**Data for this exercise:**

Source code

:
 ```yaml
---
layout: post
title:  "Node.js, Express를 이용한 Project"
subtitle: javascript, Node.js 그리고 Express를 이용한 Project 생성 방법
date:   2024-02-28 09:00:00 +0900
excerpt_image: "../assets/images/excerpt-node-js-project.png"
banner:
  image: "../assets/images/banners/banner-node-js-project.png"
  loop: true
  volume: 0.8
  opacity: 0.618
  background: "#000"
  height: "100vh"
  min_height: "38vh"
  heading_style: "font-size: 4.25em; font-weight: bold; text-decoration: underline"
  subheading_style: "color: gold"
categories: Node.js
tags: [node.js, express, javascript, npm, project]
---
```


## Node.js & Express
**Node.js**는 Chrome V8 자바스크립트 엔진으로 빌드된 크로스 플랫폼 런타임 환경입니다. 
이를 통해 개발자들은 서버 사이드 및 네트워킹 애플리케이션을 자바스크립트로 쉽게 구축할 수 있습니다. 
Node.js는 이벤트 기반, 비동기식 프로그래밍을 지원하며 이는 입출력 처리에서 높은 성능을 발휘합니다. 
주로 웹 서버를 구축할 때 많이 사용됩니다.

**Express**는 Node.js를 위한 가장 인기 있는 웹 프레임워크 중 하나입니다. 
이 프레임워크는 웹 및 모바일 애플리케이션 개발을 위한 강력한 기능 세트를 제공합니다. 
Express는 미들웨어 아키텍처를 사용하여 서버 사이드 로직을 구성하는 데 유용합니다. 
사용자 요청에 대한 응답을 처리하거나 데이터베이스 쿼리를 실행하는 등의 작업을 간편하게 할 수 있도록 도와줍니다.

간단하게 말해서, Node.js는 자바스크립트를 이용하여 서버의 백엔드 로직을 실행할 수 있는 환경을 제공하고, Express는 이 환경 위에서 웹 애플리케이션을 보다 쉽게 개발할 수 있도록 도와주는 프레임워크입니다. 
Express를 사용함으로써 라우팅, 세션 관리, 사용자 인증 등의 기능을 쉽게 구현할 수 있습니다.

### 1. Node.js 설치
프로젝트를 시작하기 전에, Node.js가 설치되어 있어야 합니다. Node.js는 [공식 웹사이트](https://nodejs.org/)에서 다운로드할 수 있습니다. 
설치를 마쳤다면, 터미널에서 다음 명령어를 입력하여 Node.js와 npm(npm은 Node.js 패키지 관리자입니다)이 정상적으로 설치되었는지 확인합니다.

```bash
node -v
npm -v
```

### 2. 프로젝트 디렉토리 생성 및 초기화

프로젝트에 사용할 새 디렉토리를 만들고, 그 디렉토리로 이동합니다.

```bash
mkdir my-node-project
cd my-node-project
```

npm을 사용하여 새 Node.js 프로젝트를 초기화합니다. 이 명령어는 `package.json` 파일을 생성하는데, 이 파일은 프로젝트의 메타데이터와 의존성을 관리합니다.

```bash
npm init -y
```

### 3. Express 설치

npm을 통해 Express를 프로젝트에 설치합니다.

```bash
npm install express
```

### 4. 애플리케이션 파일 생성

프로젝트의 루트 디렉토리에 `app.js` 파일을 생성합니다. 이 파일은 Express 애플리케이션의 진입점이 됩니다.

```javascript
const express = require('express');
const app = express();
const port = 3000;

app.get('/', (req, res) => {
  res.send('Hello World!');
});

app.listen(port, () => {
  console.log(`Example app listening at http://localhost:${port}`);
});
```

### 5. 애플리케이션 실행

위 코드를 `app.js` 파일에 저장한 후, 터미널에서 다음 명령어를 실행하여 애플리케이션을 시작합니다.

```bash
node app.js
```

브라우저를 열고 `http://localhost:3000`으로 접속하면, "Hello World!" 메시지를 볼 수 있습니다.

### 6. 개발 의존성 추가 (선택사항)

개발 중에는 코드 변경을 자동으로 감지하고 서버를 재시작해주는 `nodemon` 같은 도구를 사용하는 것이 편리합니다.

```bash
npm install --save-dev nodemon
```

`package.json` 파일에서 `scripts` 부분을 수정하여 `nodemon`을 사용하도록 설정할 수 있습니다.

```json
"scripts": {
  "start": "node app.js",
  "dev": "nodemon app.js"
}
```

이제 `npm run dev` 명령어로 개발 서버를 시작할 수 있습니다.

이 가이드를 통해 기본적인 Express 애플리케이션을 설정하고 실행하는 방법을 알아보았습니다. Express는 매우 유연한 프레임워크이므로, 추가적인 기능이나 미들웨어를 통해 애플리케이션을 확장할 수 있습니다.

**Work to complete:**
Which lines above include "프로젝트에"? Show each of them by copying it.

**Expected answer:**
프로젝트에 사용할 새 디렉토리를 만들고, 그 디렉토리로 이동합니다.
npm을 통해 Express를 프로젝트에 설치합니다.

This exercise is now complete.